No emprego era: "Brun█, pegue tal medicamento."

Na faculdade: "Brun█, faz dupla comigo no exercício?"

A família nada sabia, óbvio.

Elu ainda tinha seus receios em retificar o nome. Tanta burocracia envolvida! As pessoas da família, do emprego e da faculdade comentariam. Haveria perguntas chatas. Haveria questionamentos sem noção. Dores de cabeça everywhere.

Mudar o nome também não garantiria que não seria tratade da maneira mais adequada. Se ao menos as pessoas falassem de uma forma mais neutra, sem repetir tantos marcadores de gênero, sem querer enfiar gênero em tudo.

"Qual a fucking necessidade de me chamar de menin█ o tempo todo?", elu se perguntava quando olhava pro Seu Manoel, o farmacêutico responsável da drogaria.

Uma pessoa, provavelmente mulher cis, entrou na drogaria. Foi logo em direção a Brune.

"Lá vem. Brace yourself for misgendering."

— Olá. Estou procurando nimesulida — disse numa voz educada e serena.

"Uau. Ganhei o dia?"

Brune direcionou a pessoa para seu outro colega, um farmacêutico formado que prestaria o devido atendimento. Um minuto depois foi solicitade a pegar uma caixinha do medicamento numa prateleira mais ao fundo.
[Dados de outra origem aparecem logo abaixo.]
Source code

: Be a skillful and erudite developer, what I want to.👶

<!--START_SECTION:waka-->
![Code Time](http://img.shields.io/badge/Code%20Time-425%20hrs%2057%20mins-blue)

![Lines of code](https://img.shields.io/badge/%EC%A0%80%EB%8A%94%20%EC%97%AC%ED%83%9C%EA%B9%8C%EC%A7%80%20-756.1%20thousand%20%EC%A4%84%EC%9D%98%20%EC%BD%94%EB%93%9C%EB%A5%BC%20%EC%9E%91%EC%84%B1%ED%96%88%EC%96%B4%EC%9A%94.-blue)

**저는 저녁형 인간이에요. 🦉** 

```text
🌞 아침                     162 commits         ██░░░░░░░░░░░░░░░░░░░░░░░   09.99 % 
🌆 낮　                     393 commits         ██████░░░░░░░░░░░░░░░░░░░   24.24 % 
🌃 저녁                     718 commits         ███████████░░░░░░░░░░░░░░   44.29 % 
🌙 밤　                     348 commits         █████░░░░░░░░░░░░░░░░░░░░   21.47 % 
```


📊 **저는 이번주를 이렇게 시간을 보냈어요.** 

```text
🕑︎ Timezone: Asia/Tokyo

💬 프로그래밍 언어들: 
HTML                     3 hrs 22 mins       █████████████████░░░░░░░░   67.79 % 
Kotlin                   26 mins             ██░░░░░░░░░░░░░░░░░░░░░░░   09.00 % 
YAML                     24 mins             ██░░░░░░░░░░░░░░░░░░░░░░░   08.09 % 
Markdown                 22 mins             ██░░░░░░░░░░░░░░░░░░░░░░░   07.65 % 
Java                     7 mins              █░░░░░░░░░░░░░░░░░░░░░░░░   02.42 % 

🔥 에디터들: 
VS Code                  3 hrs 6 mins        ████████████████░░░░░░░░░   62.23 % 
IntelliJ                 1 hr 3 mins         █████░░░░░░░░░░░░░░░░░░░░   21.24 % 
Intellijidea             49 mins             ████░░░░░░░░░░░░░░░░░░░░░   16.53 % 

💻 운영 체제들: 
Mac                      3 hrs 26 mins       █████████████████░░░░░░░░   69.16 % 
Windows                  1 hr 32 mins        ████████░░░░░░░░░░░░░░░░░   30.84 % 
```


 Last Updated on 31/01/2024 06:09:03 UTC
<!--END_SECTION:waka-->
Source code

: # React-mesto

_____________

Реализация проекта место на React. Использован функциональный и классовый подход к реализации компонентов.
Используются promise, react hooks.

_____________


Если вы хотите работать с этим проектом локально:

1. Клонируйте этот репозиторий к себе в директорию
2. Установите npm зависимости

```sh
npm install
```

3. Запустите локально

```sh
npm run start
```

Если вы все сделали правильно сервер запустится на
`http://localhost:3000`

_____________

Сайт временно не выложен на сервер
Voltou e entregou na mão da pessoa.

— Obrigada — e se dirigiu ao caixa.

"Viu, humanidade? Que que custa tratar todo mundo assim?"

Minutos depois entrou uma pessoa mais jovem, provavelmente já em seus dezoito anos. Provavelmente era um menino cis. Avistou Brune, se aproximou e disse:

— Preciso de dipirona. Pode ser de gotinhas.

— Claro.

"Será que é hoje o dia?"

Brune foi até o local específico, pegou um pacotinho, e o levou nas mãos da pessoa. Dipirona não precisava de prescrição nem grandes orientações.

— Valeu, moç█.

Ah... decepção!

"Bem, não dá pra ganhar todas", pensou, quase rindo mentalmente de sua própria desgraça.

Às vezes elu tinha vontade de explicar a questão para sues colegas de profissão. Com exceção de Seu Manoel e de Jandira, a atendente do caixa, ambes mais velhes, sues outres três colegas eram jovens.

Brune preferia colocar fé na questão da juventude, muito embora tenha sido pesadamente discriminade em redes sociais por pessoas de sua idade e mais novas.

O binarismo de gênero era milenar e não tinha idade. Assim como uma doença hereditária, continuava a ser passado de geração em geração.

As gerações atuais até que estão fazendo um bom trabalho questionando papeis e normas de gênero. Brune confiava que isso era sinal de um futuro melhor. Mas os passos eram lentos...

— Ei... — seu colega, Marcos, chamou enquanto ajeitava pacotinhos de medicamento de uma prateleira.

"Ai, lá vem ele com suas investidas. No, thanks, bro."